Review: Second Chance


Robert Mitchum stars as a talented boxer facing the dregs and minor leaguers somewhere in South America. He has lost his nerve, too scared to really give it 110% with his fists because of an unfortunate incident a while back when he accidentally killed an opponent with a deadly punch. Linda Darnell plays a former gangster’s moll targeted for a hit by her ex because she’s agreed to testify against him. Bodyguard Jack Palance has been sent to rub her out, but he’s actually smitten with her himself. Darnell, however, develops romantic feelings for Mitchum and vice versa. This does not sit well with creepy Palance.

 

Alarmingly shoddy given its talented cast and competent director in Rudolph Mate (“The Far Horizons”, “The Violent Men”, “Miracle in the Rain”), this 1953 crime/romance is a surprising dud. The quality of the print I saw was so poor that one suspects this one has been long forgotten, and frankly it deserves to be. Appallingly cheap, right down to the music score by the usually reliable Roy Webb (“Cat People”, “Bedlam”, “Notorious”) that sounds like something out of the silent era.

 

Skull-faced Jack Palance is immediately unsettling, but he’s unable to save this one where he spends most of his time walking around and chasing after leading lady Linda Darnell. When he gets a chance to speak, he gives it all he’s got and I reckon he was a better actor at this stage of his career than his tired late-career performances. Darnell is average, to be charitable, whilst the normally reliable Robert Mitchum is surprisingly uninteresting. He’s phoning it in here, like Burt Lancaster in “Rope of Sand” giving this the barest of minimum effort. It’s the worst performance I’ve ever seen him give.
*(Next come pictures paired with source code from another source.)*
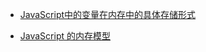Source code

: 
- [JavaScript中的变量在内存中的具体存储形式](https://www.jianshu.com/p/80bb5a01857a)

- [JavaScript 的内存模型](https://juejin.im/post/5cb3ceb5f265da03a54c0f88)
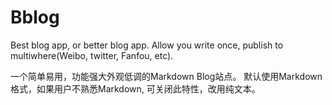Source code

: Bblog
=====

Best blog app, or better blog app. Allow you write once, publish to multiwhere(Weibo, twitter, Fanfou, etc).

一个简单易用，功能强大外观低调的Markdown Blog站点。
默认使用Markdown格式，如果用户不熟悉Markdown, 可关闭此特性，改用纯文本。

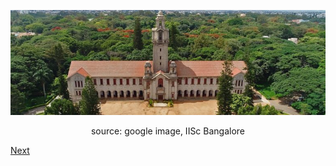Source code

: <p align="center">
<img src="imageN/IIScBangalore.jpeg" width="650"/>
</p>

<p align="center">
source: google image, IISc Bangalore
</p>

[Next](home1.md)
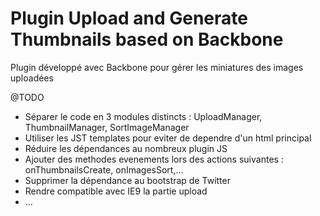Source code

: Plugin Upload and Generate Thumbnails based on Backbone
==============================

Plugin développé avec Backbone pour gérer les miniatures des images uploadées

@TODO
- Séparer le code en 3 modules distincts : UploadManager, ThumbnailManager, SortImageManager
- Utiliser les JST templates pour eviter de dependre d'un html principal
- Réduire les dépendances au nombreux plugin JS
- Ajouter des methodes evenements lors des actions suivantes : onThumbnailsCreate, onImagesSort,...
- Supprimer la dépendance au bootstrap de Twitter
- Rendre compatible avec IE9 la partie upload
- ...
Supporting performances are extremely variable.

 

This is a hack-job, agonisingly slow, with Darnell and Mitchum (who have anti-chemistry together) playing two of cinema’s oldest clichés: Good-hearted people running from or trying to get past previous mistakes. Snore. Lousy back-projection at the cable car climax, which is otherwise the only decent moment in the film, though it is robbed of suspense by my complete lack of giving a fuck. I can’t for the life of me work out what possible use 3D would have for this story.

 

This isn’t even fit to be the arse-end of a B-movie double-bill. Palance is positively Satanic-looking as the villain, and breathes the only life into this boring cheapie. The screenplay is by Oscar Millard (“Dead Ringer”, “No Highway in the Sky”) and Sydney Boehm (“The Big Heat”, “Mystery Street”, “Violent Saturday”), from the story by D.M. Marshman, Jr (co-writer of “Sunset Blvd”). It was quite a box-office success, so perhaps I’m the one missing out here.